Gerard Manley Hopkins, a convert to Catholicism, was received into the Church by John Henry Newman.  After he graduated from Oxford he joined the Jesuits (Pope Francis’s order).  In 1877 he wrote a sonnet (first published 40 years later) about how small things can be big.  “Glory be to God for dappled things” he wrote,

For skies of couple-colour as a brinded cow; 
For rose-moles all in stipple upon trout that swim; 
[for] finches’ wings . . . 

Everyday we experience beauty in real things. Today we feel it in the vastness of this basilica, with its marble columns and brilliant mosaics.  If you go to the crypt you can see it in the quiet simplicity of the Lourdes Chapel.  

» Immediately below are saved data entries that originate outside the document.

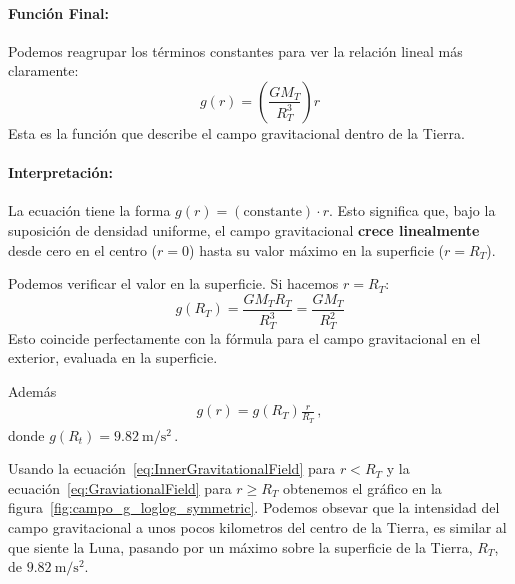 \documentclass[11pt,a4paper]{book}
\begin{document}
\paragraph{Función Final:}
Podemos reagrupar los términos constantes para ver la relación lineal más claramente:
\[ \boxed{g(r) = \left( \frac{G M_T}{R_T^3} \right) r} \]
Esta es la función que describe el campo gravitacional dentro de la Tierra.

\paragraph{Interpretación:}
La ecuación tiene la forma $g(r) = (\text{constante}) \cdot r$. Esto significa que, bajo la suposición de densidad uniforme, el campo gravitacional \textbf{crece linealmente} desde cero en el centro ($r=0$) hasta su valor máximo en la superficie ($r=R_T$).

Podemos verificar el valor en la superficie. Si hacemos $r=R_T$:
\[ g(R_T) = \frac{G M_T R_T}{R_T^3} = \frac{G M_T}{R_T^2} \]
Esto coincide perfectamente con la fórmula para el campo gravitacional en el exterior, evaluada en la superficie.

Además
\begin{align}
\label{eq:InnerGravitationalField}
    g(r) = g(R_T)\frac{r}{R_T}\,,
\end{align}
donde $g(R_t) = \qty{9.82}{\m/\s^2}$\,.

Usando la ecuación~\ref{eq:InnerGravitationalField} para $r<R_T$ y la ecuación~\ref{eq:GraviationalField} para $r\ge R_T$ obtenemos el gráfico en la figura~\ref{fig:campo_g_loglog_symmetric}. Podemos obsevar que la intensidad del campo gravitacional a unos pocos kilometros del centro de la Tierra, es similar al que siente la Luna, pasando por un máximo sobre la superficie de la Tierra, $R_T$, de $\qty{9.82}{\m/\s^2}$.

\end{document}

We hear it in the hymn we sang in the procession, John Dryden’s version of Veni Creator Spiritus: “Come visit every pious mind; come pour thy joys on humankind.” The music itself is a source of our joy. 

Like Hopkins, we also see beauty in ordinary things: the crepe myrtles on the campus; the smell of cut grass; the smile of a friend. “The world is charged with the grandeur of God” Hopkins says in another poem. It’s everywhere if you look for it.  But it’s harder to access on Zoom. 

Today we begin another semester at Catholic University, this time together in person. My advice to you is this: Cherish the real things. Find the beauty in them. Trace the details on the façade of Gibbons Hall.  Sit a while in Caldwell and look around.  Enjoy our green spaces – the atrium of Ward, the Mary Garden; in another month, the reflecting pool we are building for Angels Unawares.   

The beauty around you will nourish your soul. It will make you happy. More than that, it will bring you closer to God.  Hopkins understood that too. The poem ends like this:

All things counter, original, spare, strange; 
Whatever is fickle, freckled . . .
He fathers-forth whose beauty is past change: 
Praise him.

Beauty in all its forms shows something of God to us.  It points us past the here and now to something we desire deep down.  It invites us to join in its chorus of praise to the one who makes everything that is beautiful.  Pope Francis says it plainly in Evangelii Gaudium: “Every expression of true beauty . . . [is] a path leading to an encounter with the Lord Jesus.” 

I hope you’ll spend time on that path this semester.  God bless you and all your efforts.